2. The transfer of rabbinic jurisdiction from communal rabbis to academic scholars confined to yeshivot had severely limited the scope of contemporary Halakhah and caused substantial deviations from the traditional pattern in the methods used to determine Jewish law.

3. These unprecedented developments had led to the displacement by yeshivot of kehillot as the institutional center of gravity in Jewish religious life.

4. The yeshivot’s discouragement of rabbinical careers was directly responsible for the spread of mediocrity in the rabbinate and the growing scarcity of candidates for leading rabbinical positions.

5. Yeshivot, by tending to stifle rather than to promote a sense of commitment to the wider community, had been equally unsuccessful in raising a community-minded laity, so that public Jewish life became increasingly drained of rabbinical and lay leaders alike.

I responded in a long letter that Tradition published in its entirety. Reading it for the first time in many years and after the passage of nearly a half-century is a strange, even eerie, experience. I believe that I was respectful to Rabbi Jakobovits, although in his rejoinder he accused me of “some quite unworthy imputations.” In brief, I wrote that “the Roshei Yeshiva have filled a vacuum and are contributing mightily, and at great sacrifice, to the development of a viable Orthodoxy… and to the possible evolution of a more functional rabbinate.” As for the claim of usurpation of rabbinic authority, I regarded this as astonishing “when we recall that a charge leveled against Roshei Yeshiva, most often from the Orthodox left, is that they restrict themselves too much to the yeshivot and do not vigorously lead the Orthodox community at a time when there is a paucity of leaders.”

I invite readers to revisit this discussion because it sheds important light on what American Orthodoxy was like nearly two generations ago and the transformations that have occurred since. Of note, neither Rabbi Jakobovits nor I made any mention of Rav Aharon Kotler, although it was certain that at issue was the pivotal role that he played in the changed character of American Orthodoxy.

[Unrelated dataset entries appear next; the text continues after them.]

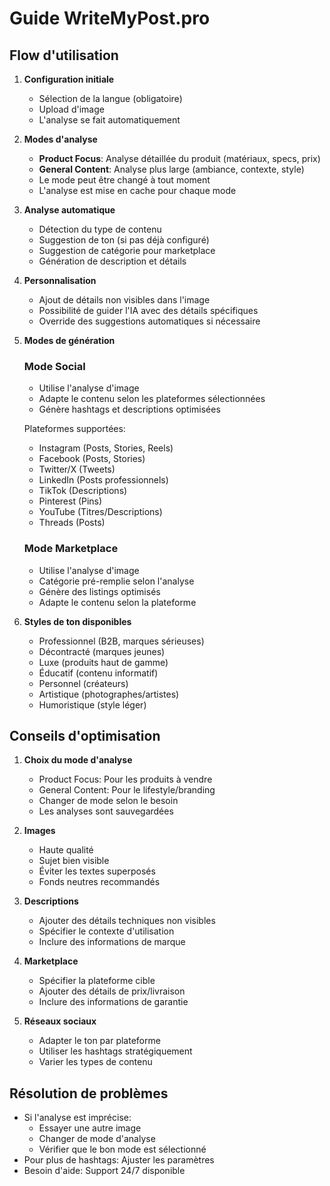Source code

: # Guide WriteMyPost.pro

## Flow d'utilisation

1. **Configuration initiale**
   - Sélection de la langue (obligatoire)
   - Upload d'image
   - L'analyse se fait automatiquement

2. **Modes d'analyse**
   - **Product Focus**: Analyse détaillée du produit (matériaux, specs, prix)
   - **General Content**: Analyse plus large (ambiance, contexte, style)
   - Le mode peut être changé à tout moment
   - L'analyse est mise en cache pour chaque mode

3. **Analyse automatique**
   - Détection du type de contenu
   - Suggestion de ton (si pas déjà configuré)
   - Suggestion de catégorie pour marketplace
   - Génération de description et détails

4. **Personnalisation**
   - Ajout de détails non visibles dans l'image
   - Possibilité de guider l'IA avec des détails spécifiques
   - Override des suggestions automatiques si nécessaire

5. **Modes de génération**

   ### Mode Social
   - Utilise l'analyse d'image
   - Adapte le contenu selon les plateformes sélectionnées
   - Génère hashtags et descriptions optimisées
   
   Plateformes supportées:
   - Instagram (Posts, Stories, Reels)
   - Facebook (Posts, Stories)
   - Twitter/X (Tweets)
   - LinkedIn (Posts professionnels)
   - TikTok (Descriptions)
   - Pinterest (Pins)
   - YouTube (Titres/Descriptions)
   - Threads (Posts)

   ### Mode Marketplace
   - Utilise l'analyse d'image
   - Catégorie pré-remplie selon l'analyse
   - Génère des listings optimisés
   - Adapte le contenu selon la plateforme

6. **Styles de ton disponibles**
   - Professionnel (B2B, marques sérieuses)
   - Décontracté (marques jeunes)
   - Luxe (produits haut de gamme)
   - Éducatif (contenu informatif)
   - Personnel (créateurs)
   - Artistique (photographes/artistes)
   - Humoristique (style léger)

## Conseils d'optimisation

1. **Choix du mode d'analyse**
   - Product Focus: Pour les produits à vendre
   - General Content: Pour le lifestyle/branding
   - Changer de mode selon le besoin
   - Les analyses sont sauvegardées

2. **Images**
   - Haute qualité
   - Sujet bien visible
   - Éviter les textes superposés
   - Fonds neutres recommandés

3. **Descriptions**
   - Ajouter des détails techniques non visibles
   - Spécifier le contexte d'utilisation
   - Inclure des informations de marque

4. **Marketplace**
   - Spécifier la plateforme cible
   - Ajouter des détails de prix/livraison
   - Inclure des informations de garantie

5. **Réseaux sociaux**
   - Adapter le ton par plateforme
   - Utiliser les hashtags stratégiquement
   - Varier les types de contenu

## Résolution de problèmes

- Si l'analyse est imprécise: 
  - Essayer une autre image
  - Changer de mode d'analyse
  - Vérifier que le bon mode est sélectionné
- Pour plus de hashtags: Ajuster les paramètres
- Besoin d'aide: Support 24/7 disponible 
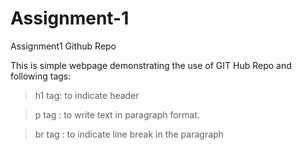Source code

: # Assignment-1
 Assignment1 Github Repo

This is simple webpage demonstrating the use of GIT Hub Repo and following tags:

> h1 tag: to indicate header

> p tag : to write text in paragraph format.

> br tag : to indicate line break in the paragraph
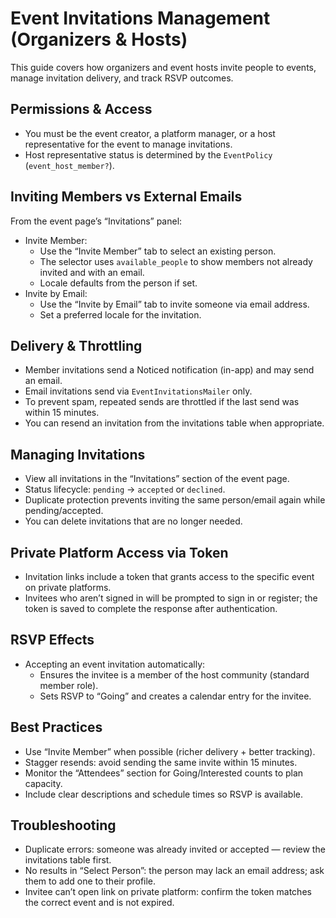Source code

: # Event Invitations Management (Organizers & Hosts)

This guide covers how organizers and event hosts invite people to events, manage invitation delivery, and track RSVP outcomes.

## Permissions & Access

- You must be the event creator, a platform manager, or a host representative for the event to manage invitations.
- Host representative status is determined by the `EventPolicy` (`event_host_member?`).

## Inviting Members vs External Emails

From the event page’s “Invitations” panel:

- Invite Member:
  - Use the “Invite Member” tab to select an existing person.
  - The selector uses `available_people` to show members not already invited and with an email.
  - Locale defaults from the person if set.
- Invite by Email:
  - Use the “Invite by Email” tab to invite someone via email address.
  - Set a preferred locale for the invitation.

## Delivery & Throttling

- Member invitations send a Noticed notification (in-app) and may send an email.
- Email invitations send via `EventInvitationsMailer` only.
- To prevent spam, repeated sends are throttled if the last send was within 15 minutes.
- You can resend an invitation from the invitations table when appropriate.

## Managing Invitations

- View all invitations in the “Invitations” section of the event page.
- Status lifecycle: `pending` → `accepted` or `declined`.
- Duplicate protection prevents inviting the same person/email again while pending/accepted.
- You can delete invitations that are no longer needed.

## Private Platform Access via Token

- Invitation links include a token that grants access to the specific event on private platforms.
- Invitees who aren’t signed in will be prompted to sign in or register; the token is saved to complete the response after authentication.

## RSVP Effects

- Accepting an event invitation automatically:
  - Ensures the invitee is a member of the host community (standard member role).
  - Sets RSVP to “Going” and creates a calendar entry for the invitee.

## Best Practices

- Use “Invite Member” when possible (richer delivery + better tracking).
- Stagger resends: avoid sending the same invite within 15 minutes.
- Monitor the “Attendees” section for Going/Interested counts to plan capacity.
- Include clear descriptions and schedule times so RSVP is available.

## Troubleshooting

- Duplicate errors: someone was already invited or accepted — review the invitations table first.
- No results in “Select Person”: the person may lack an email address; ask them to add one to their profile.
- Invitee can’t open link on private platform: confirm the token matches the correct event and is not expired.
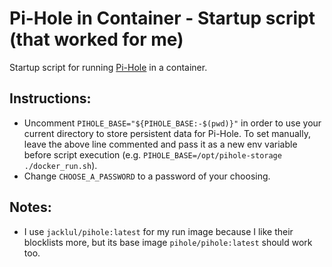 # Pi-Hole in Container - Startup script (that worked for me)
Startup script for running [Pi-Hole](https://pi-hole.net/) in a container.

## Instructions:
- Uncomment `PIHOLE_BASE="${PIHOLE_BASE:-$(pwd)}"` in order to use your current directory to store persistent data for Pi-Hole. To set manually, leave the above line commented and pass it as a new env variable before script execution (e.g. `PIHOLE_BASE=/opt/pihole-storage ./docker_run.sh`).
- Change `CHOOSE_A_PASSWORD` to a password of your choosing.

## Notes:
- I use `jacklul/pihole:latest` for my run image because I like their blocklists more, but its base image `pihole/pihole:latest` should work too.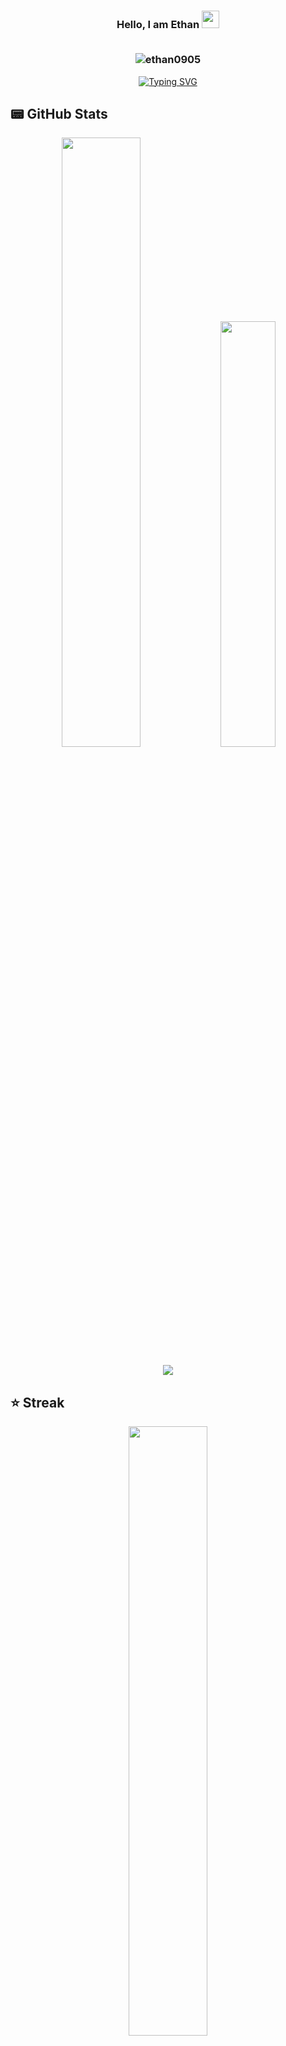 <h3 align="center">
  Hello, I am Ethan
  <img src="https://media.giphy.com/media/hvRJCLFzcasrR4ia7z/giphy.gif" width="28"><br></br>
	<p align="center"> <img src="https://komarev.com/ghpvc/?username=ethan0905&label=Profile%20views&color=0e75b6&style=flat" alt="ethan0905" /> </p>
</h3>

<p align="center">
	<a href="https://git.io/typing-svg"><img src="https://readme-typing-svg.herokuapp.com?font=Fira+Code&pause=1000&color=F70000&width=435&lines=Here+is+what+I+enjoy%3A;Artificial+intelligence;And;User+experience" alt="Typing SVG" />
	</a>
</p>

## 📟 GitHub Stats  
<p align="center">
	<img width="50%" src="https://github-readme-stats.vercel.app/api?username=ethan0905&show_icons=true&theme=dark" />
	<a href="https://github.com/anuraghazra/github-readme-stats">
  		<img width="41.8%" src="https://github-readme-stats.vercel.app/api/top-langs/?username=ethan0905&layout=compact&theme=dark" />
	</a>
</p>

<p align="center">
	<a href="https://linkedin.com/in/ethan-safar">
		<img src="https://img.shields.io/badge/LinkedIn-0077B5?style=for-the-badge&logo=linkedin&logoColor=white">
	</a>
</p>

## ⭐ Streak

<p align="center">
	<a href="https://git.io/streak-stats">
		<img width="50%" src="http://github-readme-streak-stats.herokuapp.com?user=ethan0905&theme=highcontrast&date_format=j%20M%5B%20Y%5D">
	</a>
</p>

![](https://hit.yhype.me/github/profile?user_id=77629339)
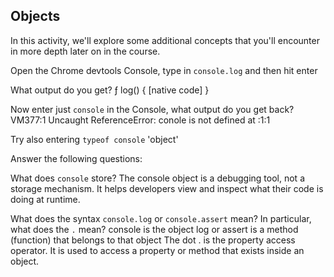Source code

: ## Objects

In this activity, we'll explore some additional concepts that you'll encounter in more depth later on in the course.

Open the Chrome devtools Console, type in `console.log` and then hit enter

What output do you get?
ƒ log() { [native code] }

Now enter just `console` in the Console, what output do you get back?
 VM377:1 Uncaught ReferenceError: conole is not defined
    at <anonymous>:1:1


Try also entering `typeof console`
'object'

Answer the following questions:

What does `console` store?
The console object is a debugging tool, not a storage mechanism.
It helps developers view and inspect what their code is doing at runtime.

What does the syntax `console.log` or `console.assert` mean? In particular, what does the `.` mean?
console is the object
log or assert is a method (function) that belongs to that object
The dot . is the property access operator.
It is used to access a property or method that exists inside an object.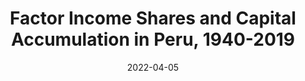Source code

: ---
title: Factor Income Shares and Capital Accumulation in Peru, 1940-2019

event: Applied Economics Lunch Seminar
event_url: http://7wm8.mjt.lu/nl2/7wm8/57tyv.html?m=AVoAACJ8W68AAchkRbIAAPlFsesAAYCsMAIAnCZ4AAq2_wBiSr1xH-DBne2rSKq1tf22nO5iqQAKl7s&b=38cc0c6f&e=9166b90f&x=dCFjra2c3kQf_gz2rGs9dACYTzGLy9Fz3b-aX052Ldo

location: Paris School of Economics (Paris, France)

#summary: An example talk using Wowchemy's Markdown slides feature.
#abstract: 'Lorem ipsum dolor sit amet, consectetur adipiscing elit. Duis posuere tellusac convallis placerat. Proin tincidunt magna sed ex sollicitudin #condimentum. Sed ac faucibus dolor, scelerisque sollicitudin nisi. Cras purus urna, suscipit quis sapien eu, pulvinar tempor diam.'

# Talk start and end times.
#   End time can optionally be hidden by prefixing the line with `#`.
date: '2022-04-05'
#date_end: '2022-04-22'
#all_day: false

# Schedule page publish date (NOT talk date).
#publishDate: '2017-01-01T00:00:00Z'

authors: []
tags: []

# Is this a featured talk? (true/false)
featured: false

#image:
#  caption: 'Image credit: [**Unsplash**](https://unsplash.com/photos/bzdhc5b3Bxs)'
#  focal_point: Right

links:
#  - icon: twitter
#    icon_pack: fab
#    name: Follow
#    url: https://twitter.com/georgecushen
#url_code: ''
#url_pdf: ''
url_slides: 'https://github.com/Ccastillo92/castillog/raw/main/uploads/2022_04_05_Applied_Econ_Seminar_Factor_income_shares_New%20Version.pdf'
#url_video: ''

# Markdown Slides (optional).
#   Associate this talk with Markdown slides.
#   Simply enter your slide deck's filename without extension.
#   E.g. `slides = "example-slides"` references `content/slides/example-slides.md`.
#   Otherwise, set `slides = ""`.
#slides: example

# Projects (optional).
#   Associate this post with one or more of your projects.
#   Simply enter your project's folder or file name without extension.
#   E.g. `projects = ["internal-project"]` references `content/project/deep-learning/index.md`.
#   Otherwise, set `projects = []`.
#projects:
#  - example

---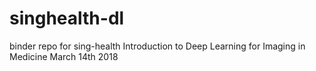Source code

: # singhealth-dl

binder repo for sing-health Introduction to Deep Learning for Imaging in Medicine March 14th 2018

From the perspective of nearly half a century, we can see how the rabbinate has been transformed and how congregational rabbis, including among the Modern Orthodox, have become involved in yeshivas and day schools and have encouraged their members to devote significant time to Torah study. This is confirmation that Rav Aharon’s vision has been fulfilled and that, as a consequence, when we now write about rabbis and deans, the reference is not to warring camps within Orthodox life but to a relationship that is generally respectful and cooperative.